Results: What I Gained

After fully implementing TanStack Query in Gemzy:

80% fewer API calls — Intelligent caching eliminated redundant model fetches

Instant UI feedback — Optimistic updates make uploads feel immediate

Cleaner codebase — No more useEffect spaghetti for data fetching

Built-in resilience — Automatic retries handle network issues gracefully

Better debugging — TanStack Query DevTools make state inspection trivial

Key Patterns I Follow

1. Centralized Query Keys

I maintain a constants file for all query keys:

export const QUERY_KEYS = {
  ALL_MODELS: ["all-models"],
  ATTACHMENT_URL: (id: string) => ["s3AttachmentUrl", id],
  CHAT_HISTORY: (userId: string) => ["chat-history", userId],
};

This prevents typos and makes refactoring easier.

2. Always Use Mutations for Server Changes

Never use useEffect for API calls that modify data:

// Don't
useEffect(() => {
  if (shouldSave) axios.post("/api/save", data);
}, [shouldSave]);

// Do
const { mutate: saveData } = useMutation({
  mutationFn: (data) => axios.post("/api/save", data),
});

3. Invalidate Related Queries After Mutations

When data changes on the server, refresh related queries:

const queryClient = useQueryClient();

const { mutate: deleteChat } = useMutation({
  mutationFn: (chatId) => axios.delete(`/api/chats/${chatId}`),
  onSuccess: () => {
    queryClient.invalidateQueries({ queryKey: ["chat-history"] });
  },
});

4. Set Appropriate staleTime

Match cache duration to your data's update frequency:

  • Rarely changes (AI models): 5 minutes
  • Moderate changes (user profiles): 1 minute
  • Frequently changes (notifications): 30 seconds

When TanStack Query Isn't the Answer

I still use useState and Zustand for:

  • Form input values
  • Modal open/close state
  • Theme preferences
  • Sidebar collapsed state
  • Any UI state that doesn't touch a server

TanStack Query is for server state, not client state.

Lessons Learned

Start with queries, then add mutations — Get comfortable with useQuery before diving into optimistic updates.

Trust the cache — Set longer staleTimes for data that rarely changes. Your API will thank you.

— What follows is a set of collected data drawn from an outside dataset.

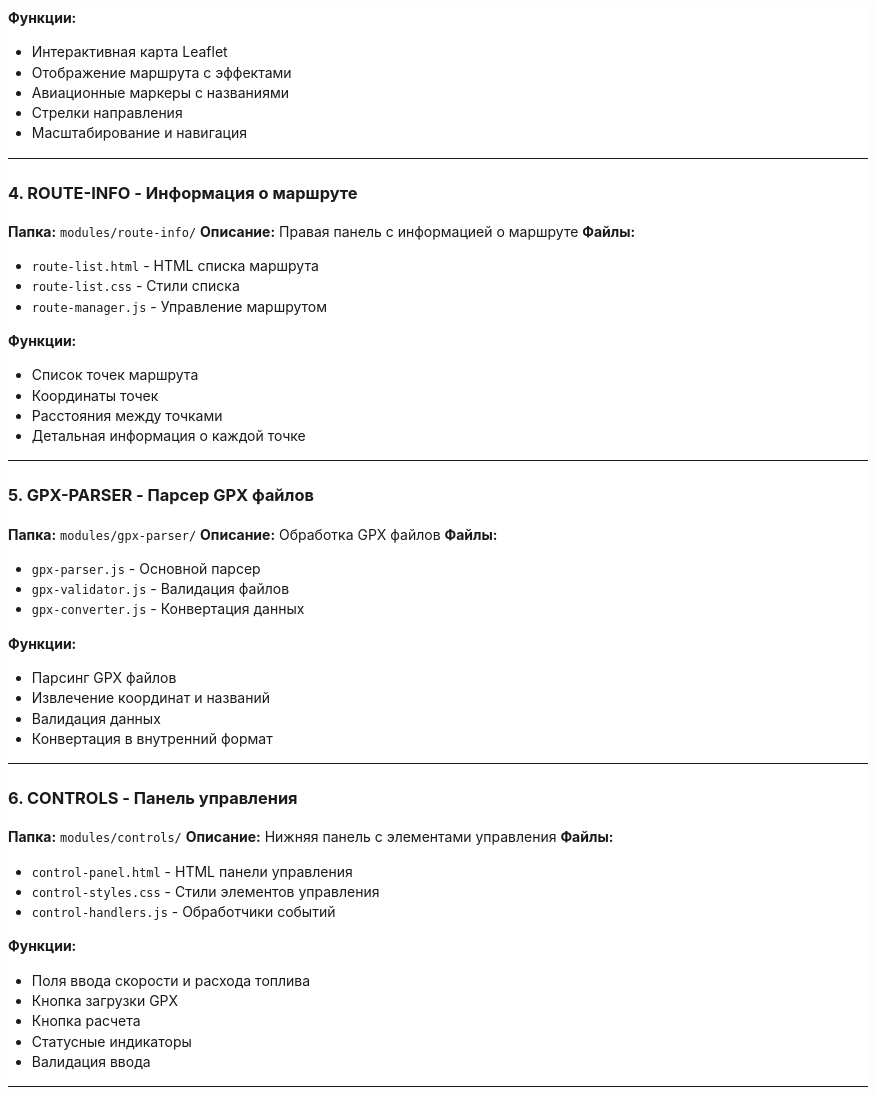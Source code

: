 **Функции:**
- Интерактивная карта Leaflet
- Отображение маршрута с эффектами
- Авиационные маркеры с названиями
- Стрелки направления
- Масштабирование и навигация

---

### 4. **ROUTE-INFO** - Информация о маршруте
**Папка:** `modules/route-info/`
**Описание:** Правая панель с информацией о маршруте
**Файлы:**
- `route-list.html` - HTML списка маршрута
- `route-list.css` - Стили списка
- `route-manager.js` - Управление маршрутом

**Функции:**
- Список точек маршрута
- Координаты точек
- Расстояния между точками
- Детальная информация о каждой точке

---

### 5. **GPX-PARSER** - Парсер GPX файлов
**Папка:** `modules/gpx-parser/`
**Описание:** Обработка GPX файлов
**Файлы:**
- `gpx-parser.js` - Основной парсер
- `gpx-validator.js` - Валидация файлов
- `gpx-converter.js` - Конвертация данных

**Функции:**
- Парсинг GPX файлов
- Извлечение координат и названий
- Валидация данных
- Конвертация в внутренний формат

---

### 6. **CONTROLS** - Панель управления
**Папка:** `modules/controls/`
**Описание:** Нижняя панель с элементами управления
**Файлы:**
- `control-panel.html` - HTML панели управления
- `control-styles.css` - Стили элементов управления
- `control-handlers.js` - Обработчики событий

**Функции:**
- Поля ввода скорости и расхода топлива
- Кнопка загрузки GPX
- Кнопка расчета
- Статусные индикаторы
- Валидация ввода

---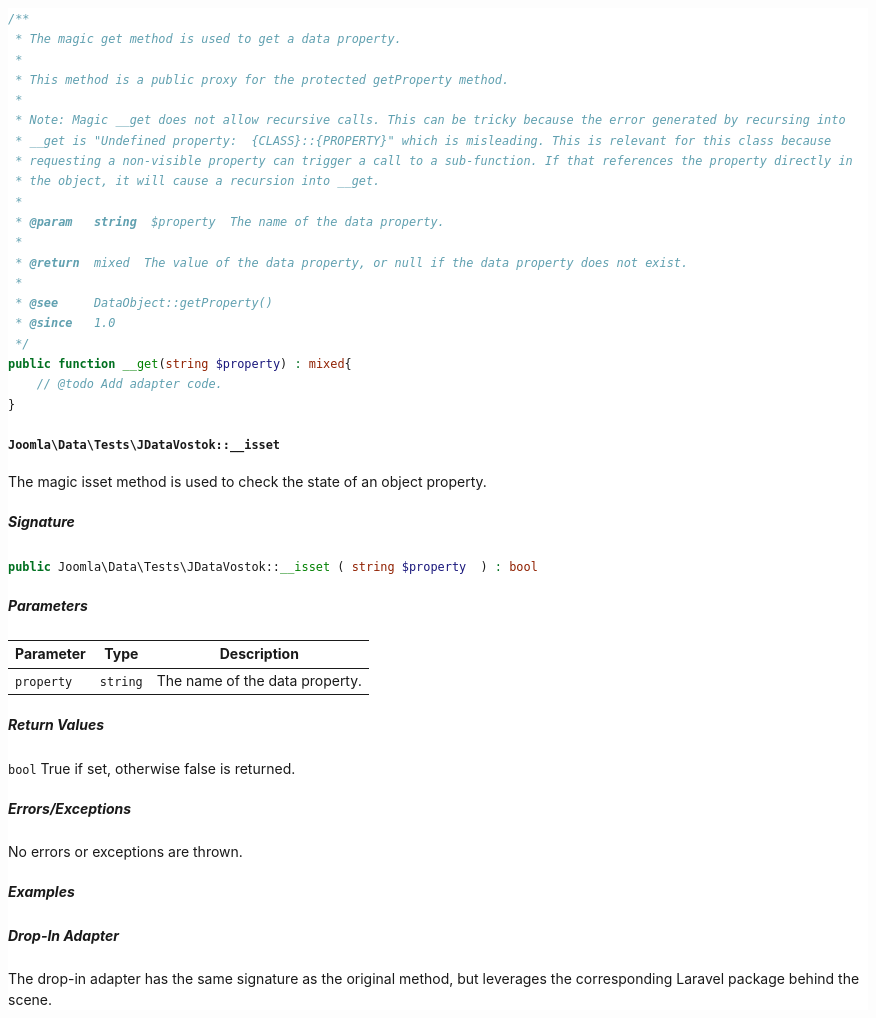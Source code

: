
 ```php
/**
 * The magic get method is used to get a data property.
 *
 * This method is a public proxy for the protected getProperty method.
 *
 * Note: Magic __get does not allow recursive calls. This can be tricky because the error generated by recursing into
 * __get is "Undefined property:  {CLASS}::{PROPERTY}" which is misleading. This is relevant for this class because
 * requesting a non-visible property can trigger a call to a sub-function. If that references the property directly in
 * the object, it will cause a recursion into __get.
 *
 * @param   string  $property  The name of the data property.
 *
 * @return  mixed  The value of the data property, or null if the data property does not exist.
 *
 * @see     DataObject::getProperty()
 * @since   1.0
 */
public function __get(string $property) : mixed{
    // @todo Add adapter code.
}
```
#### `Joomla\Data\Tests\JDataVostok::__isset`

The magic isset method is used to check the state of an object property.

##### Signature

```php
public Joomla\Data\Tests\JDataVostok::__isset ( string $property  ) : bool
```
##### Parameters

| Parameter | Type | Description |
|----------|------|-------------|
| `property` | `string` | The name of the data property. |

##### Return Values

`bool` True if set, otherwise false is returned.

##### Errors/Exceptions

No errors or exceptions are thrown.

##### Examples

##### Drop-In Adapter

The drop-in adapter has the same signature as the original  method,
but leverages the corresponding Laravel package behind the scene.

Use DevTools religiously — The TanStack Query DevTools saved me hours of debugging.

Don't fight the library — If you're manually managing loading states or cache invalidation, you're probably doing it wrong.

The Bottom Line

TanStack Query didn't just reduce boilerplate in Gemzy—it fundamentally changed how I think about data fetching. By treating server state as a first-class concern with built-in caching, retries, and optimistic updates, I eliminated entire categories of bugs and cut my data-fetching code by 60-70%.

If you're building any React app that talks to APIs, TanStack Query should be in your stack.